La lucidité commande d’en tirer toutes les conséquences. L’Union telle qu’elle a été subvertie dans les années 1980, telle qu’elle a été soumise à la globalisation marchande, n’est pas l’Union voulue par ses fondateurs. Et l’Union monétaire a été conclue à des conditions qui creusent un écart à terme insurmontable et insupportable entre pays du Nord et du Sud. Elle n’est pas durable en l’état.

L’Europe soumise à l’union monétaire, l’Europe de Maastricht a vécu.

Nous n’en conclurons pas qu’il faut ajouter de la crise à la crise, comme ceux qui voient dans l’effondrement économique actuel un bon prétexte pour sortir de l’euro, faire éclater l’Union, et abandonner tout espoir réel d’indépendance et de souveraineté, qui ne peuvent exister que si elles sont coordonnées et partagées.

Un avenir pour l’Union ?

Pourtant, les circonstances banalisent la sortie d’un pays de l’Union de la monnaie unique. Sortir de l’euro n’est plus l’épouvantail agité partout, depuis que la pandémie menace de ruiner l’épargne et l’entreprise.

D’abord en raison du “Brexit”. L’Union n’est plus un club dont nul ne peut sortir. Ce qui s’est produit peut se reproduire, même si l’euro introduit une dépendance de niveau supérieur entre ses participants.

Ensuite et surtout parce que les conséquences considérables de la pandémie sur les équilibres macro-économiques de la plupart des pays de la zone euro relativisent considérablement les effets d’une sortie de l’euro, qui peuvent sembler noyés dans le brouillard macroéconomique provoqué par la pandémie. Les prévisions apocalyptiques – – 3 % de croissance, 2 % de déficit public, etc. — associés à la sortie de l’euro semblent aujourd’hui anecdotiques par rapport aux impacts annoncés de la pandémie — jusqu’à 8 % ou 10 % de déficit public, -8 % de croissance, etc.

Enfin, parce que plusieurs pays membres de l’Union considèrent que l’Union a fait preuve d’une indifférence coupable, voire d’une absence totale de solidarité à l’occasion de l’impact asymétrique de la pandémie.
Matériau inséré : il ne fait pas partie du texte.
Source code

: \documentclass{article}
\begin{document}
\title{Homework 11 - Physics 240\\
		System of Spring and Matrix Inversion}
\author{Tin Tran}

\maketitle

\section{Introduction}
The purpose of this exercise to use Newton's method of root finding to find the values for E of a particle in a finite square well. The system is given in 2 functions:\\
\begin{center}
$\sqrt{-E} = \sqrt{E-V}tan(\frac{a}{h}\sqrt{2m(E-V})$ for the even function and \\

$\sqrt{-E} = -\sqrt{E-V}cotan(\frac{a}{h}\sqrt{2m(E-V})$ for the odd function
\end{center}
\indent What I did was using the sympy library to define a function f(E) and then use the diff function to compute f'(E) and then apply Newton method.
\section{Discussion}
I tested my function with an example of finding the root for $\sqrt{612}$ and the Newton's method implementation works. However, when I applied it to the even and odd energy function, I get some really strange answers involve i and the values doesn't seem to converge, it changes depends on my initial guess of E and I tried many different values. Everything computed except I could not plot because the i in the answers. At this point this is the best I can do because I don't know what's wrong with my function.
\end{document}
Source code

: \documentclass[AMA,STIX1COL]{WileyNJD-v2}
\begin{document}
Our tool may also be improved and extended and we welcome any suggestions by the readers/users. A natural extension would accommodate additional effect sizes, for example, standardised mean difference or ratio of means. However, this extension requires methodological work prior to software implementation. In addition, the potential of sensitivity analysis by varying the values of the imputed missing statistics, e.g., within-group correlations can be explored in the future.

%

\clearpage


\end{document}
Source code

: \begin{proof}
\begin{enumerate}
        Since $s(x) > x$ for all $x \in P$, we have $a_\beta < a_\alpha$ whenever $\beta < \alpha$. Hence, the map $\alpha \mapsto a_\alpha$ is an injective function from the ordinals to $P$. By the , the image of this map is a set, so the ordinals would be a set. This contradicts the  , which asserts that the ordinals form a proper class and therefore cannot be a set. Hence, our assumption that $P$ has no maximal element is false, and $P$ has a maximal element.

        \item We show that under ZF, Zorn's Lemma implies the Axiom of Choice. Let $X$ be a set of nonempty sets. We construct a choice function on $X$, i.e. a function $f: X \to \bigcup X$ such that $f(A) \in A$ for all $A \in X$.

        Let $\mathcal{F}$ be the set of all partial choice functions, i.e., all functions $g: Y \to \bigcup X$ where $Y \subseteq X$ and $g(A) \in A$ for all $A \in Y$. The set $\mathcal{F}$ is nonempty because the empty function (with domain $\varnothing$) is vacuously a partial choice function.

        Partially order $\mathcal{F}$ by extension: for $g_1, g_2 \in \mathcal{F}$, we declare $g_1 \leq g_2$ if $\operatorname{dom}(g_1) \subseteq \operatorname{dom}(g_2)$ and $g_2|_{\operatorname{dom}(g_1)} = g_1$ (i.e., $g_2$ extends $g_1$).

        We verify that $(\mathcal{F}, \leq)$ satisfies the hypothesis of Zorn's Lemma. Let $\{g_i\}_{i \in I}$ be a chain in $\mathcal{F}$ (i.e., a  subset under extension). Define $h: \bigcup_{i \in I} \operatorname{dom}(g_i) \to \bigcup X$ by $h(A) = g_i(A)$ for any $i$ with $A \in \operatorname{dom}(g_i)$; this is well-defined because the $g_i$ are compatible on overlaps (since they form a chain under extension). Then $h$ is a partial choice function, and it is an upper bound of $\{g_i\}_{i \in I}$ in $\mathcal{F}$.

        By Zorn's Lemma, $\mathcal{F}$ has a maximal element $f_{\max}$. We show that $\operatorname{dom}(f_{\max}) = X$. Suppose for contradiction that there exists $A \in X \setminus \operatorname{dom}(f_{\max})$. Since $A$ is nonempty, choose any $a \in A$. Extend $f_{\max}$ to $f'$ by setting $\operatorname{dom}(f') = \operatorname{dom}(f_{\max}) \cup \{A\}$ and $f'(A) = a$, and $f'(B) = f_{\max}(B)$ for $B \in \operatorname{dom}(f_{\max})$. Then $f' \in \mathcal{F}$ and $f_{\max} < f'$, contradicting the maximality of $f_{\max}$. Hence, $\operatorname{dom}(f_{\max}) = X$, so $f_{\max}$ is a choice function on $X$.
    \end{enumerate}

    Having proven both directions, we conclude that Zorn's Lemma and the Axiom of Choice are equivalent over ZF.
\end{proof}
Les excuses publiques de Mme Van der Leyen veulent tout dire. Il leur manque seulement de reconnaître que les déficits des pays du Sud ont pour une part non négligeable leur contrepartie dans les excédents commerciaux de l’Allemagne et des pays du bloc mark. Face à la pandémie, comme face l’invasion migratoire, seuls, des Etats ont tenu, des Nations se sont levées, et l’Union a manqué, quand elle n’a pas trahi.

L’expérience commande de reconnaître que l’union monétaire repose sur la croyance que les peuples des Nations membres vont peu à peu adopter les mêmes comportements en matière d’épargne, de discipline budgétaire, de tenue des déficits publics, etc. Cette croyance est démentie par les faits. Les identités nationales sont plus puissantes que tous les mécanismes de convergence forcée institués par l’Union européenne, que les traités et les engagements chiffrés.

Voilà pourquoi il est urgent que la France prenne l’initiative d’une conversation entre chefs d’État, préparant un nouveau traité d’Union des Nations européennes, sur la base de la diversité et de la souveraineté des Nations, sur la base aussi d’une commune recherche de puissance et d’indépendance.

Traité de l’Elysée, 1963

La seule condition qui puisse rendre pertinent le maintien de l’euro, rallier les opinions qui doutent et permettre de dépasser les spécificités nationales légitimes est le projet d’une Europe puissance, de l’Atlantique à l’Oural, capable d’améliorer la sécurité et l’indépendance des Nations européennes, notamment par la tenue des frontières extérieures, le contrôle des migrations, l’autonomie industrielle, financière et de Défense. Cette Europe puissance serait l’Europe des Nations telles que le traité de l’Élysée, signé par le Général de Gaulle et le chancelier Adenauer, en avait jeté les bases (22 janvier 1963).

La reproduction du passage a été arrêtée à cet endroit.